Has an ongoing dispute between Mayor Stephanie Miner and the Syracuse Common Council put public safety at risk?
On Tuesday afternoon, the Council put on hold a request by Police Chief Frank Fowler 34 police vehicles including unmarked cars that would be used in undercover investigations. Chief Fowler became visibly angry after the council meeting, accusing the lawmakers, in particular Lance Denno of being "irresponsible" and "putting public safety at risk."
Denno denied the accusation and pointed out that he had simply changed the Chief's request. Denno also pointed out that a number of officers have assigned cars that they drive to and from work that could be used. Chief Fowler called that a "lame excuse."
The police car controversy is seen by many as the latest example of a growing dispute between the Council and Mayor Stephanie Miner. The Mayor has had difficulty recently over her decisions to cut spending such as the closing of the Ida Benderson Senior Center.
"For us the problem has been, they say we don't like what you've decided and we say give us an alternative and they say we simply don't like that." Miner explained to reporters Tuesday.
Council Majority Leader Kathleen Joy says they're just being responsible to the voters who elected them by questioning the administration's decisions.
Mayor Miner says the City is facing a "fiscal crisis" which will get worse next year as the city deals with a $16 million deficit and the severe cuts that will come with it.

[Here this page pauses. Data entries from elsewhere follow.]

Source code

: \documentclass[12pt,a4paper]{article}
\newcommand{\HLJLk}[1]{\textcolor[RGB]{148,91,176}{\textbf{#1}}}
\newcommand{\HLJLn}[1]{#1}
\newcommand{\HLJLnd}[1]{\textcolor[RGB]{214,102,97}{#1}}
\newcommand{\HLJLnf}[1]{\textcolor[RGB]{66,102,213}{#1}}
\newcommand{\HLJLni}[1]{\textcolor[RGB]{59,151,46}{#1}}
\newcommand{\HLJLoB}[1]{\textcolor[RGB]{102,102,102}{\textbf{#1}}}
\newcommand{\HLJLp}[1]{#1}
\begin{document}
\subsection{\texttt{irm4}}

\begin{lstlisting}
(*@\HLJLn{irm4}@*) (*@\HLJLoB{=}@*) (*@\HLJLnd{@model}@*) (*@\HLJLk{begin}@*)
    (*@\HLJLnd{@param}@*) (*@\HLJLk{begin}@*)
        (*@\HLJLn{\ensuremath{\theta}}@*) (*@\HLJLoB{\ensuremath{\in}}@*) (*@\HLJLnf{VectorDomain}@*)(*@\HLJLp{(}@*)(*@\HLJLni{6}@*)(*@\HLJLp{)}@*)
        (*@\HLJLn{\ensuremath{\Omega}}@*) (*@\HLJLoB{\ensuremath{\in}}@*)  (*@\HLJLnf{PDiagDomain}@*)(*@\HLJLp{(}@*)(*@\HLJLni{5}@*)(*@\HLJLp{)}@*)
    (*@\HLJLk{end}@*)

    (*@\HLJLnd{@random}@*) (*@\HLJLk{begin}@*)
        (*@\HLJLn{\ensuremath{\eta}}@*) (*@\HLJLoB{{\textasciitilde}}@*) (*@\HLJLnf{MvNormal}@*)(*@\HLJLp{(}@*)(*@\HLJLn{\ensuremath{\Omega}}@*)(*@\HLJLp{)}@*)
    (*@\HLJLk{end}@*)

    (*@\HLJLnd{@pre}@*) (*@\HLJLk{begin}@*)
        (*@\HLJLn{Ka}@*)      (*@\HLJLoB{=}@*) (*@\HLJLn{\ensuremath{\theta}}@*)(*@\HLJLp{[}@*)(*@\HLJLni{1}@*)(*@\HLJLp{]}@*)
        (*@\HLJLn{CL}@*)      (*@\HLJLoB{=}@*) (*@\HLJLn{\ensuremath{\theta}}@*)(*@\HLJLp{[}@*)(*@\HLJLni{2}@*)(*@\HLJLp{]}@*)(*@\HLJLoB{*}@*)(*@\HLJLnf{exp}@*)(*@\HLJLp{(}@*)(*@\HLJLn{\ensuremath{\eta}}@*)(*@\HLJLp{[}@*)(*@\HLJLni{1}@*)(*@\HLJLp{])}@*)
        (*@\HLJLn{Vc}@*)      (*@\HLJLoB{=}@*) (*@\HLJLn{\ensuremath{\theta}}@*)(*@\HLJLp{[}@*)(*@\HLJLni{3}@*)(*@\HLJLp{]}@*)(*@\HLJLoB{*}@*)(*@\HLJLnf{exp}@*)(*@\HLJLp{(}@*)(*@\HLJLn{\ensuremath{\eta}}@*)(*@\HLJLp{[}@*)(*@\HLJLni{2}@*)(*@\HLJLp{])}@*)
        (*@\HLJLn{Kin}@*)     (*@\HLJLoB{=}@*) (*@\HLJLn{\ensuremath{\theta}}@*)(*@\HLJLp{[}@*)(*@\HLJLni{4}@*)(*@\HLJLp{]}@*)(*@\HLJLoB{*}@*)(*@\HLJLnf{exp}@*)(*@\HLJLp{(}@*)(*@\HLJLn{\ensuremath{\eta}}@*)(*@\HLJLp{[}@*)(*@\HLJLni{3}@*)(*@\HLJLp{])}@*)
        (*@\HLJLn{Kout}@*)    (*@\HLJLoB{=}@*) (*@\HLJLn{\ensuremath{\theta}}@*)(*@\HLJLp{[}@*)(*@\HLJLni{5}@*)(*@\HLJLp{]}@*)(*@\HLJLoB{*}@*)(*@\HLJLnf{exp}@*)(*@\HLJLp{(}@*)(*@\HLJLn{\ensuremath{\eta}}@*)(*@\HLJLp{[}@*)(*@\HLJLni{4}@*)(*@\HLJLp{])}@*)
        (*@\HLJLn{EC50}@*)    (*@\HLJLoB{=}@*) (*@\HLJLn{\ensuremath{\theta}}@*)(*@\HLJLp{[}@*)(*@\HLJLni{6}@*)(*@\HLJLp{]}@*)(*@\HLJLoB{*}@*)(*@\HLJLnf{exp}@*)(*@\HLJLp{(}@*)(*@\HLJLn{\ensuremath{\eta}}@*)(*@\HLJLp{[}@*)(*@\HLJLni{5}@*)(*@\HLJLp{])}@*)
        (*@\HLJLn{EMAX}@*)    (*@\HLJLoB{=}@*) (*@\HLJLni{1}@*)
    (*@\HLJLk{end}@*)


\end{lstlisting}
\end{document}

Her Chief of Staff, Bill Ryan has raised the possibility that if the situation worsens next year, the state could step in and appoint a Fiscal Control Board to handle the city's finances because local leaders are incapable of making tough decisions. Mayor Miner says she intends to avoid such a prospect. "Sometimes in a democracy, it gets a little messy before it gets effective. I think we're in the process right now where it's a little messy." Miner said.